Final answer:
DiGeorge syndrome is associated with a defect in T cells, resulting in impaired immune function. Pollen allergy is categorized as immediate hypersensitivity (type I), which involves IgE mediating mast cell degranulation and is distinct from DiGeorge syndrome's immune defects.
Step-by-step explanation:
DiGeorge syndrome is primarily associated with a T cell defect. This condition results from a deletion on chromosome 22, leading to poor development of several body systems. Key issues in DiGeorge syndrome include defective immune system function, where both B and T cells can be defective, but it is the T cell deficiency that is most prominent. Immediate hypersensitivity, also known as type I hypersensitivity, involves IgE-mediated mast cell degranulation caused by crosslinking of surface IgE by antigen, which is different from the immune defects seen in DiGeorge syndrome.

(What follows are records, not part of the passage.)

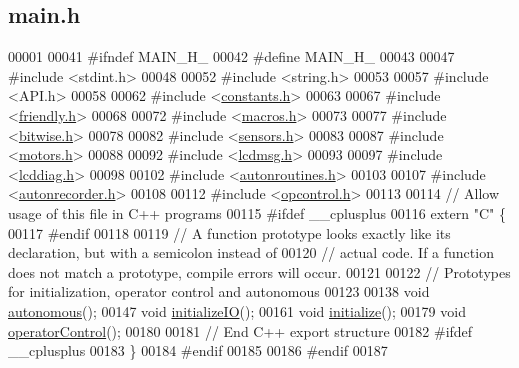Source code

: \hypertarget{main_8h_source}{}\subsection{main.\+h}
\label{main_8h_source}

\begin{DoxyCode}
00001 
00041 \textcolor{preprocessor}{#ifndef MAIN\_H\_}
00042 \textcolor{preprocessor}{#define MAIN\_H\_}
00043 
00047 \textcolor{preprocessor}{#include <stdint.h>}
00048 
00052 \textcolor{preprocessor}{#include <string.h>}
00053 
00057 \textcolor{preprocessor}{#include <API.h>}
00058 
00062 \textcolor{preprocessor}{#include <\hyperlink{constants_8h}{constants.h}>}
00063 
00067 \textcolor{preprocessor}{#include <\hyperlink{friendly_8h}{friendly.h}>}
00068 
00072 \textcolor{preprocessor}{#include <\hyperlink{macros_8h}{macros.h}>}
00073 
00077 \textcolor{preprocessor}{#include <\hyperlink{bitwise_8h}{bitwise.h}>}
00078 
00082 \textcolor{preprocessor}{#include <\hyperlink{sensors_8h}{sensors.h}>}
00083 
00087 \textcolor{preprocessor}{#include <\hyperlink{motors_8h}{motors.h}>}
00088 
00092 \textcolor{preprocessor}{#include <\hyperlink{lcdmsg_8h}{lcdmsg.h}>}
00093 
00097 \textcolor{preprocessor}{#include <\hyperlink{lcddiag_8h}{lcddiag.h}>}
00098 
00102 \textcolor{preprocessor}{#include <\hyperlink{autonroutines_8h}{autonroutines.h}>}
00103 
00107 \textcolor{preprocessor}{#include <\hyperlink{autonrecorder_8h}{autonrecorder.h}>}
00108 
00112 \textcolor{preprocessor}{#include <\hyperlink{opcontrol_8h}{opcontrol.h}>}
00113 
00114 \textcolor{comment}{// Allow usage of this file in C++ programs}
00115 \textcolor{preprocessor}{#ifdef \_\_cplusplus}
00116 \textcolor{keyword}{extern} \textcolor{stringliteral}{"C"} \{
00117 \textcolor{preprocessor}{#endif}
00118 
00119 \textcolor{comment}{// A function prototype looks exactly like its declaration, but with a semicolon instead of}
00120 \textcolor{comment}{// actual code. If a function does not match a prototype, compile errors will occur.}
00121 
00122 \textcolor{comment}{// Prototypes for initialization, operator control and autonomous}
00123 
00138 \textcolor{keywordtype}{void} \hyperlink{main_8h_a3c7ca506bbc071fa740de13805b7f376}{autonomous}();
00147 \textcolor{keywordtype}{void} \hyperlink{main_8h_ad9cda921edb01125bb13c2f86bcf624b}{initializeIO}();
00161 \textcolor{keywordtype}{void} \hyperlink{main_8h_a25a40b6614565f755233080a384c35f1}{initialize}();
00179 \textcolor{keywordtype}{void} \hyperlink{main_8h_ac71a94af413917f27d108e95c4d6f6a7}{operatorControl}();
00180 
00181 \textcolor{comment}{// End C++ export structure}
00182 \textcolor{preprocessor}{#ifdef \_\_cplusplus}
00183 \}
00184 \textcolor{preprocessor}{#endif}
00185 
00186 \textcolor{preprocessor}{#endif}
00187 
\end{DoxyCode}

Allergy to pollen is classified as immediate hypersensitivity (type I), not as an autoimmune reaction, immunodeficiency, or delayed hypersensitivity. Type II hypersensitivity reactions are mediated by antibodies leading to cell lysis (cytotoxicity), such as in Rh incompatibility, and are characterized by strong antibody reactions against antigens, different from the T cell-mediated reactions in type IV hypersensitivity.